Mustafa Pancar, 'Kral İnşaat', 2011, karışık teknik, 210x100x40 cm.
Cosentino ve Pancar'ın alt kültürel sivil mimari doku üzerinden sürdürdüğü sorgulamanın aksine, Can Aytekin modern ütopyanın belli başlı anıtları arasında sayılabilecek kurumsal yapılarla ilgilenir. Sadece mimari anıt diyebileceğimiz modern idoller değil, genel anlamda tapınak ve anıt heykel olgusuyla ve onların tarihsellik ve ideoloji ile belirlenmiş biçimleriyle uğraşır.
Bildiğimiz gibi mimar ve sanatçılar birbirine benzer temsil araçlarını ve benzer bir dili kullanagelmişlerdir: Perspektif, maket, iki boyutlu çizim, eskiz, fotoğraf ve son yıllarda artan bir şekilde 3D modelleme ve diğer dijital teknikler gibi temsil araçları ve biçim, renk, doku, ölçü, oran, ışık ve gölge gibi mefhumlar... Aytekin, pekçoğunu fiziksel olarak görmediği anıt ve heykellerin resmini yapmadan önce tecrübe etmek için, önce desen ve eskizlerini sonra da maketlerini yaparak söz konusu formlarla ilişkiye girer.
'Tapınak' işinde, Kudüs Tapınağı, Anıtkabir, New York Guggenheim Müzesi gibi farklı zaman dilimlerinden ve kültürlerden derlenen bir çok anıt yapı yanyana gelerek bir silüet oluşturur. Bu silüet içerisinde örneğin 'Guggenheim Müzesi' gibi bir anıt yapı da tapınak olarak değerlendirilir, ne de olsa günümüzde müzeler tapınakların işlevini devralmıştır. Plastik bardak ve oyuncak gibi günlük kullanım eşyaları, karton ve çamurdan devşirerek oluşturduğu yapılar silsilesi, anıt fikrinin ciddiyet ve ağırlığıyla dalga geçer. Zihni bir tür arşivci ya da araştırmacı gibi işleyen Aytekin, kafasını kurcalayan meseleyi soyutlayıp, temel bir düşünce parçacığına indirgedikten sonra fikrinin nesnesi olan imgeleri toplamaya başlar. Çizim ve maketle örülen düşünce pratiğinin sonucunda esas yapmak istediği eyleme ulaşır: resim yapmak.

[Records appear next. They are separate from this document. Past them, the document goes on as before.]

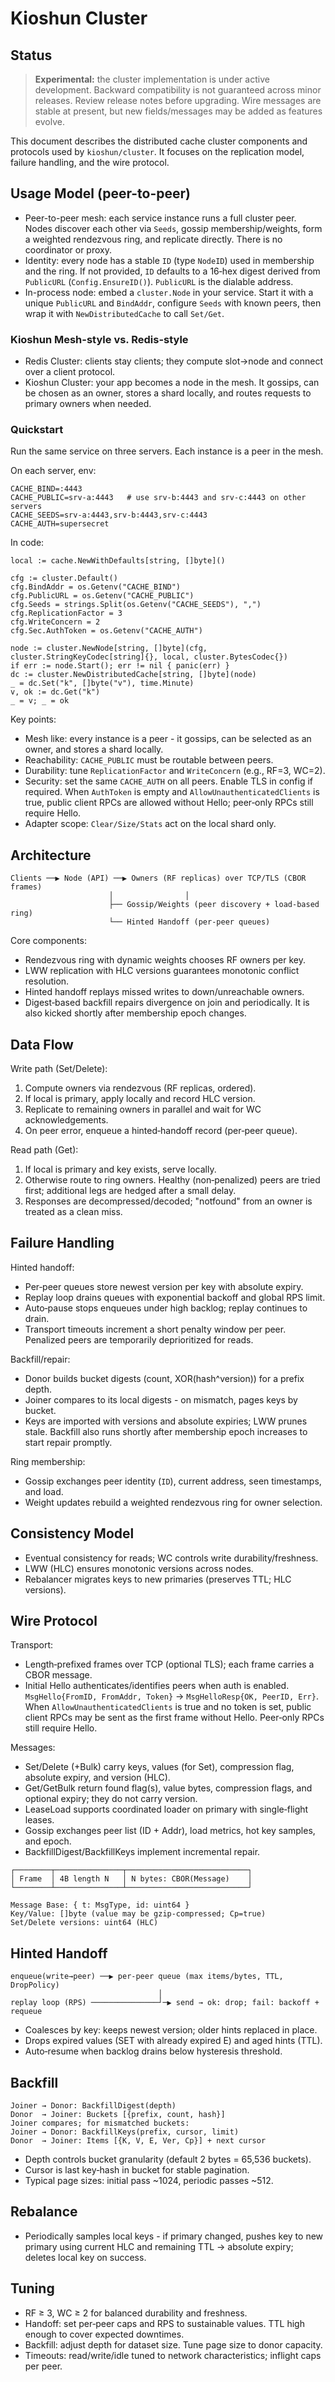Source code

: # Kioshun Cluster

## Status

> **Experimental:** the cluster implementation is under active development.
  Backward compatibility is not guaranteed across minor releases. Review release notes before upgrading.
  Wire messages are stable at present, but new fields/messages may be added as features evolve.

This document describes the distributed cache cluster components and protocols used by `kioshun/cluster`. It focuses on the replication model, failure handling, and the wire protocol.

## Usage Model (peer-to-peer)

- Peer-to-peer mesh: each service instance runs a full cluster peer. Nodes discover each other via `Seeds`, gossip membership/weights, form a weighted rendezvous ring, and replicate directly. There is no coordinator or proxy.
- Identity: every node has a stable `ID` (type `NodeID`) used in membership and the ring. If not provided, `ID` defaults to a 16‑hex digest derived from `PublicURL` (`Config.EnsureID()`). `PublicURL` is the dialable address.
- In-process node: embed a `cluster.Node` in your service. Start it with a unique `PublicURL` and `BindAddr`, configure `Seeds` with known peers, then wrap it with `NewDistributedCache` to call `Set/Get`.

### Kioshun Mesh-style vs. Redis-style

- Redis Cluster: clients stay clients; they compute slot→node and connect over a client protocol.
- Kioshun Cluster: your app becomes a node in the mesh. It gossips, can be chosen as an owner, stores a shard locally, and routes requests to primary owners when needed.

### Quickstart

Run the same service on three servers. Each instance is a peer in the mesh.

On each server, env:

```
CACHE_BIND=:4443
CACHE_PUBLIC=srv-a:4443   # use srv-b:4443 and srv-c:4443 on other servers
CACHE_SEEDS=srv-a:4443,srv-b:4443,srv-c:4443
CACHE_AUTH=supersecret
```

In code:

```
local := cache.NewWithDefaults[string, []byte]()

cfg := cluster.Default()
cfg.BindAddr = os.Getenv("CACHE_BIND")
cfg.PublicURL = os.Getenv("CACHE_PUBLIC")
cfg.Seeds = strings.Split(os.Getenv("CACHE_SEEDS"), ",")
cfg.ReplicationFactor = 3
cfg.WriteConcern = 2
cfg.Sec.AuthToken = os.Getenv("CACHE_AUTH")

node := cluster.NewNode[string, []byte](cfg, cluster.StringKeyCodec[string]{}, local, cluster.BytesCodec{})
if err := node.Start(); err != nil { panic(err) }
dc := cluster.NewDistributedCache[string, []byte](node)
_ = dc.Set("k", []byte("v"), time.Minute)
v, ok := dc.Get("k")
_ = v; _ = ok
```

Key points:

- Mesh like: every instance is a peer - it gossips, can be selected as an owner, and stores a shard locally.
- Reachability: `CACHE_PUBLIC` must be routable between peers.
- Durability: tune `ReplicationFactor` and `WriteConcern` (e.g., RF=3, WC=2).
- Security: set the same `CACHE_AUTH` on all peers. Enable TLS in config if required. When `AuthToken` is empty and `AllowUnauthenticatedClients` is true, public client RPCs are allowed without Hello; peer‑only RPCs still require Hello.
- Adapter scope: `Clear/Size/Stats` act on the local shard only.

## Architecture

```
Clients ──▶ Node (API) ──▶ Owners (RF replicas) over TCP/TLS (CBOR frames)
                      │                │
                      ├── Gossip/Weights (peer discovery + load-based ring)
                      └── Hinted Handoff (per‑peer queues)
```

Core components:
- Rendezvous ring with dynamic weights chooses RF owners per key.
- LWW replication with HLC versions guarantees monotonic conflict resolution.
- Hinted handoff replays missed writes to down/unreachable owners.
- Digest‑based backfill repairs divergence on join and periodically. It is also kicked shortly after membership epoch changes.

## Data Flow

Write path (Set/Delete):
1. Compute owners via rendezvous (RF replicas, ordered).
2. If local is primary, apply locally and record HLC version.
3. Replicate to remaining owners in parallel and wait for WC acknowledgements.
4. On peer error, enqueue a hinted‑handoff record (per‑peer queue).

Read path (Get):
1. If local is primary and key exists, serve locally.
2. Otherwise route to ring owners. Healthy (non‑penalized) peers are tried first; additional legs are hedged after a small delay.
3. Responses are decompressed/decoded; "notfound" from an owner is treated as a clean miss.

## Failure Handling

Hinted handoff:
- Per‑peer queues store newest version per key with absolute expiry.
- Replay loop drains queues with exponential backoff and global RPS limit.
- Auto‑pause stops enqueues under high backlog; replay continues to drain.
- Transport timeouts increment a short penalty window per peer. Penalized peers are temporarily deprioritized for reads.

Backfill/repair:
- Donor builds bucket digests (count, XOR(hash^version)) for a prefix depth.
- Joiner compares to its local digests - on mismatch, pages keys by bucket.
- Keys are imported with versions and absolute expiries; LWW prunes stale. Backfill also runs shortly after membership epoch increases to start repair promptly.

Ring membership:
- Gossip exchanges peer identity (`ID`), current address, seen timestamps, and load.
- Weight updates rebuild a weighted rendezvous ring for owner selection.

## Consistency Model

- Eventual consistency for reads; WC controls write durability/freshness.
- LWW (HLC) ensures monotonic versions across nodes.
- Rebalancer migrates keys to new primaries (preserves TTL; HLC versions).

## Wire Protocol

Transport:
- Length‑prefixed frames over TCP (optional TLS); each frame carries a CBOR message.
- Initial Hello authenticates/identifies peers when auth is enabled. `MsgHello{FromID, FromAddr, Token}` → `MsgHelloResp{OK, PeerID, Err}`. When `AllowUnauthenticatedClients` is true and no token is set, public client RPCs may be sent as the first frame without Hello. Peer‑only RPCs still require Hello.

Messages:
- Set/Delete (+Bulk) carry keys, values (for Set), compression flag, absolute expiry, and version (HLC).
- Get/GetBulk return found flag(s), value bytes, compression flags, and optional expiry; they do not carry version.
- LeaseLoad supports coordinated loader on primary with single‑flight leases.
- Gossip exchanges peer list (ID + Addr), load metrics, hot key samples, and epoch.
- BackfillDigest/BackfillKeys implement incremental repair.

```
┌────────┬───────────────┬───────────────────────────┐
│ Frame  │ 4B length N   │ N bytes: CBOR(Message)    │
└────────┴───────────────┴───────────────────────────┘

Message Base: { t: MsgType, id: uint64 }
Key/Value: []byte (value may be gzip-compressed; Cp=true)
Set/Delete versions: uint64 (HLC)
```

## Hinted Handoff

```
enqueue(write→peer) ──▶ per‑peer queue (max items/bytes, TTL, DropPolicy)
                                 │
replay loop (RPS) ───────────────┘─▶ send → ok: drop; fail: backoff + requeue
```

- Coalesces by key: keeps newest version; older hints replaced in place.
- Drops expired values (SET with already expired E) and aged hints (TTL).
- Auto‑resume when backlog drains below hysteresis threshold.

## Backfill

```
Joiner → Donor: BackfillDigest(depth)
Donor  → Joiner: Buckets [{prefix, count, hash}]
Joiner compares; for mismatched buckets:
Joiner → Donor: BackfillKeys(prefix, cursor, limit)
Donor  → Joiner: Items [{K, V, E, Ver, Cp}] + next cursor
```

- Depth controls bucket granularity (default 2 bytes = 65,536 buckets).
- Cursor is last key‑hash in bucket for stable pagination.
- Typical page sizes: initial pass ~1024, periodic passes ~512.

## Rebalance

- Periodically samples local keys - if primary changed, pushes key to new primary using current HLC and remaining TTL → absolute expiry; deletes local key on success.

## Tuning

- RF ≥ 3, WC ≥ 2 for balanced durability and freshness.
- Handoff: set per‑peer caps and RPS to sustainable values. TTL high enough to cover expected downtimes.
- Backfill: adjust depth for dataset size. Tune page size to donor capacity.
- Timeouts: read/write/idle tuned to network characteristics; inflight caps per peer.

Can Aytekin, 'Sarı Tapınak', 2004, tuval üzerine yağlıboya, 152x192 cm.
Aytekin, 'Sarı Tapınak' isimli resminde, Guggenheim Müzesi'nin kütlesel biçimininin biricik izini, tuval üzerindeki birkaç eğriye indirger. Resim yapma eylemini görmenin devamı olarak tanımlayan sanatçı, nasıl resim yapıyorsun sorusuna 'hatırlayarak' diye cevap verir.
Modern kapitalizmin aşındırdığı belleği kurtarmanın yolu, nostalji sevdasına düşmeden, hatırlamaktır.